Part 1: Comparing a neural network to a snooze.

Many generative AI models use deep learning techniques such as artificial neural networks.  But what are these?

TL:DR Imagine you are having a light snooze.  Someone touches you lightly.  You continue snoozing.  Ten people prod you quite hard and you’re going to wake up.  You are a neuron at rest and the prods are inputs from other neurons in your brain.  When the inputs exceed a threshold, you will ‘fire’ an output and prod the next neurons you are linked to.

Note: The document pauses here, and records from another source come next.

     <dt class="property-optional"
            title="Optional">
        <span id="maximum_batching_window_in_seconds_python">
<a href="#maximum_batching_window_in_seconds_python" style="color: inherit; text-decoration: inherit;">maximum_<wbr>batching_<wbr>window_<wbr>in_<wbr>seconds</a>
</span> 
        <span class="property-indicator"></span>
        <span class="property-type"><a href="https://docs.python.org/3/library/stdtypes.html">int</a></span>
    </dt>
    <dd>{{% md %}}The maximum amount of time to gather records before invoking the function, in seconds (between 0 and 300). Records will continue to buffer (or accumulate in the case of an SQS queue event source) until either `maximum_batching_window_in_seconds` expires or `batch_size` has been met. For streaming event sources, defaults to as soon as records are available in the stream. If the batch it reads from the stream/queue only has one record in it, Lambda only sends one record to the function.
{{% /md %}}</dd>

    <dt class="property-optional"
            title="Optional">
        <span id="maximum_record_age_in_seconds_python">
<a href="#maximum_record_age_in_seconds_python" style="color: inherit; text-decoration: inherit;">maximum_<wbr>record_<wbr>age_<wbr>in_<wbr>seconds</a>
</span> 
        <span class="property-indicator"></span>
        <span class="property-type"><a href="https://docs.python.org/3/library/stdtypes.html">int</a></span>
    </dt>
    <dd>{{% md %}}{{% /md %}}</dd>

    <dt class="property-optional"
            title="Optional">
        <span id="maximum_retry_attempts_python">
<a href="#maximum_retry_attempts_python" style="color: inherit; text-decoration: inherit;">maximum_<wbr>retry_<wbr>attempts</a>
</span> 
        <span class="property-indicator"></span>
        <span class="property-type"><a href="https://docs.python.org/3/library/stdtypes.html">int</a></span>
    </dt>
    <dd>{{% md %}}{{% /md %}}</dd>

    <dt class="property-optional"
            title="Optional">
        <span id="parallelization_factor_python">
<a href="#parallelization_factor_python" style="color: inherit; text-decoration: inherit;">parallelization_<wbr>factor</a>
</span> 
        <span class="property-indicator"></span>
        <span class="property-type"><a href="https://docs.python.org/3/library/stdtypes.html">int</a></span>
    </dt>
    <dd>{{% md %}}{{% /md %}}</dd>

Let’s start with a disclaimer.  One of my pet hates is when people who have read a single article suddenly feel empowered to inform the world how the human brain works.  Left side/right side, learning styles, et al.  Unless you’re a neuroscientist or neurosurgeon (and I’ve heard many of these debate and disagree among themselves) then I’m going to assume you are in the same bag as me and know very little about how our brains work.

Apparently, this is a diagram of some neurons.  And I googled how they work in the simplest terms I could find and understand (thanks to the Missouri University of Science and Technology).  I am happy to be informed if anyone has more accurate understanding.

A diagram of biological neurons
A diagram of biological neurons

There are about 16 billion neurons in the cerebral cortex, each neuron connected to several thousand other neurons through Axons which are fibres that act as transmission lines.

Dendrites are fibres emanating from the cell body, and they receive activations from other neurons which are processed by the receiving neuron’s cell body (soma).

Axons and dendrites join at junctions called synapses.

When a neuron is activated it emits a series of brief electrical pulses.  These trigger diffusions of chemicals called neurotransmitters and that is the process of transmission across the synapses.

1 – Signals from connected neurons are collected by the dendrites.
2 – The cell body (soma) sums the incoming signals
3 – When a threshold is exceeded, the neuron fires (generates an output)
4 – That is transmitted along the axon to other neurons (or to outside structures such as muscles)
5 – If the threshold is not exceeded, the inputs quickly decay and no output is generated from that neuron.

Imagine you are snoozing.  Someone comes along and lightly prods you.  You don’t stir, but carry on dreaming of your backstage meeting with Taylor Swift.

Then lots of people prod you.  Hard.  You wake and shout and other people hear you shout.  That’s the analogy of the inputs exceeding the threshold and firing an output in response.

Now we understand what a biological neural network is (in layman’s terms; see my disclaimer at the start).  In part two I’ll describe how an artificial neural network seeks to emulate this.